Crecí viendo jugar al Hulleras de Sabero, el equipo de la empresa minera de mi pueblo, que
competía desde su modestia (muchos de los jugadores eran mineros) contra los grandes equipos de
la región: la Cultural Leonesa, la Ponferradina, el Salamanca…, y desde entonces guardo ese punto
de romanticismo que me hace pensar que el fútbol es un deporte y un juego y no un negocio en
manos de constructores y de grupos de poder no siempre atentos a cumplir las normas. Por eso
simpatizo con esos clubes que luchan contra los grandes sin importarles la diferencia de
presupuestos y en especial con aquellos de trayectorias heroicas como el Numancia de Soria o el
Deportivo de La Coruña (que pasó de ganar la Liga a bajar a Segunda B), aunque, puesto a elegir uno,
me decanto por el único con vocación de descenso que conozco en un mundo en el que todos
quieren ganar: el Titánico de Laviana. Debiéndole el nombre al buque que naufragó el año en el que
se creó el equipo, parece claro que lo suyo no era competir por grandes títulos...
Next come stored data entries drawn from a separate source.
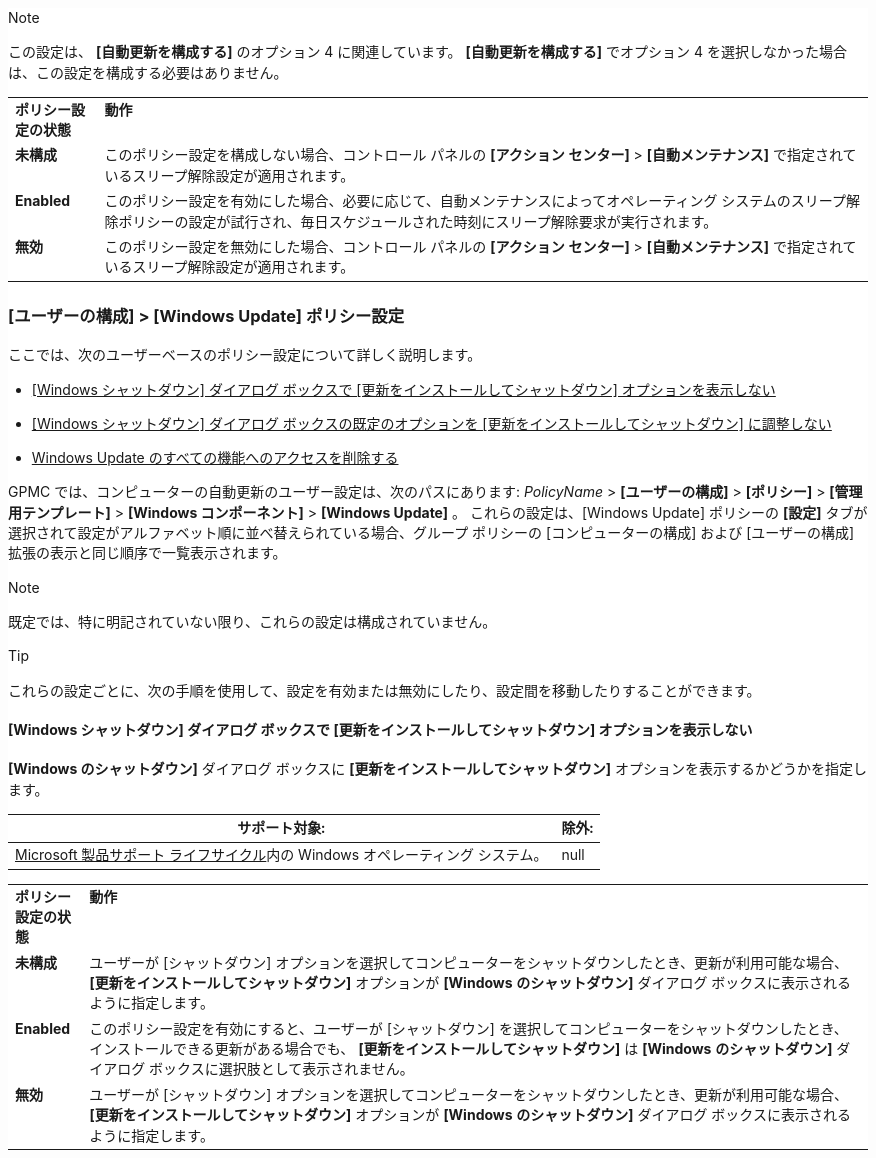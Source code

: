 > [!NOTE]
> この設定は、 **[自動更新を構成する]** のオプション 4 に関連しています。 **[自動更新を構成する]** でオプション 4 を選択しなかった場合は、この設定を構成する必要はありません。

|||
|-|-|
|**ポリシー設定の状態**|**動作**|
|**未構成**|このポリシー設定を構成しない場合、コントロール パネルの **[アクション センター]**  >  **[自動メンテナンス]** で指定されているスリープ解除設定が適用されます。|
|**Enabled**|このポリシー設定を有効にした場合、必要に応じて、自動メンテナンスによってオペレーティング システムのスリープ解除ポリシーの設定が試行され、毎日スケジュールされた時刻にスリープ解除要求が実行されます。|
|**無効**|このポリシー設定を無効にした場合、コントロール パネルの **[アクション センター]**  >  **[自動メンテナンス]** で指定されているスリープ解除設定が適用されます。|

### <a name="user-configuration--windows-update-policy-settings"></a>[ユーザーの構成] > [Windows Update] ポリシー設定
ここでは、次のユーザーベースのポリシー設定について詳しく説明します。

-   [[Windows シャットダウン] ダイアログ ボックスで [更新をインストールしてシャットダウン] オプションを表示しない](#do-not-display-install-updates-and-shut-down-option-in-shut-down-windows-dialog)

-   [[Windows シャットダウン] ダイアログ ボックスの既定のオプションを [更新をインストールしてシャットダウン] に調整しない](#do-not-adjust-default-option-to-install-updates-and-shut-down-in-shut-down-windows-dialog)

-   [Windows Update のすべての機能へのアクセスを削除する](#remove-access-to-use-all-windows-update-features)

GPMC では、コンピューターの自動更新のユーザー設定は、次のパスにあります: *PolicyName* >  **[ユーザーの構成]**  >  **[ポリシー]**  >  **[管理用テンプレート]**  >  **[Windows コンポーネント]**  >  **[Windows Update]** 。 これらの設定は、[Windows Update] ポリシーの **[設定]** タブが選択されて設定がアルファベット順に並べ替えられている場合、グループ ポリシーの [コンピューターの構成] および [ユーザーの構成] 拡張の表示と同じ順序で一覧表示されます。

> [!NOTE]
> 既定では、特に明記されていない限り、これらの設定は構成されていません。

> [!TIP]
> これらの設定ごとに、次の手順を使用して、設定を有効または無効にしたり、設定間を移動したりすることができます。

#### <a name="do-not-display-install-updates-and-shut-down-option-in-shut-down-windows-dialog-box"></a>[Windows シャットダウン] ダイアログ ボックスで [更新をインストールしてシャットダウン] オプションを表示しない
**[Windows のシャットダウン]** ダイアログ ボックスに **[更新をインストールしてシャットダウン]** オプションを表示するかどうかを指定します。

|サポート対象:|除外:|
|---------|-------|
|[Microsoft 製品サポート ライフサイクル](https://support.microsoft.com/gp/lifeselect)内の Windows オペレーティング システム。|null|

|||
|-|-|
|**ポリシー設定の状態**|**動作**|
|**未構成**|ユーザーが [シャットダウン] オプションを選択してコンピューターをシャットダウンしたとき、更新が利用可能な場合、 **[更新をインストールしてシャットダウン]** オプションが **[Windows のシャットダウン]** ダイアログ ボックスに表示されるように指定します。|
|**Enabled**|このポリシー設定を有効にすると、ユーザーが [シャットダウン] を選択してコンピューターをシャットダウンしたとき、インストールできる更新がある場合でも、 **[更新をインストールしてシャットダウン]** は **[Windows のシャットダウン]** ダイアログ ボックスに選択肢として表示されません。|
|**無効**|ユーザーが [シャットダウン] オプションを選択してコンピューターをシャットダウンしたとき、更新が利用可能な場合、 **[更新をインストールしてシャットダウン]** オプションが **[Windows のシャットダウン]** ダイアログ ボックスに表示されるように指定します。|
A los que nos gusta el fútbol nos entristece cada vez más el grado de mercantilización de un juego
que ya no se rige por los principios del deporte sino por los de la economía. Sabemos que el fútbol
mueve mucho dinero, que los jugadores son megaestrellas que cobran fortunas auténticas y que
detrás del juego hay muchos intereses escondidos, pero queremos seguir creyendo que al final el
balón es el que manda y no todos esos que manejan el negocio, unos a cara descubierta y otros
moviendo los hilos desde despachos que no conocemos. El problema es que de un tiempo acá
(desde que las televisiones comenzaron a controlar el juego), el fútbol se ha convertido en el
vellocino de oro, no de los aficionados de siempre, esos que se divierten y sufren con sus equipos,
sino de todos los especuladores y negociantes del mundo, que han visto en él un modo fácil de hacer
dinero y, a la vez, una plataforma para sus otros negocios, incluso para influir políticamente en su
entorno. Nadie duda de que hoy el presidente de algún equipo tiene más poder que el del Gobierno
y hay agentes de futbolistas que mueven más dinero que muchas multinacionales. El problema es
que, como en la película de Los hermanos Marx en el Oeste, el negocio del fútbol se ha convertido
en un tren cuyos vagones hay que quemar para que continúe andando y el combustible ha
empezado a escasear, en parte por la voracidad de quienes viajan en ese tren, en parte porque la
pandemia de covid lo ha hecho descarrilar de pronto. Como sucediera con la inmobiliaria, la burbuja
del fútbol ha estallado de repente y amenaza con dejar muchos cadáveres en el camino, el primero
de ellos el del Barcelona, que ha tenido que dejar marcharse a su megaestrella Messi porque ya no
puede pagarle el sueldo. Todo indica que no será el único club de fútbol al que le saltarán las
costuras ante el estallido de una burbuja que todos sabían que se iba a producir porque el
crecimiento eterno no existe. Ahora lo que queda es lamentarse y culpar al maestro armero de lo
que sucede, que es lo mejor que se puede hacer cuando la gallina de los huevos de oro deja de
ponerlos. Para el fútbol el tiempo del romanticismo ya pasó.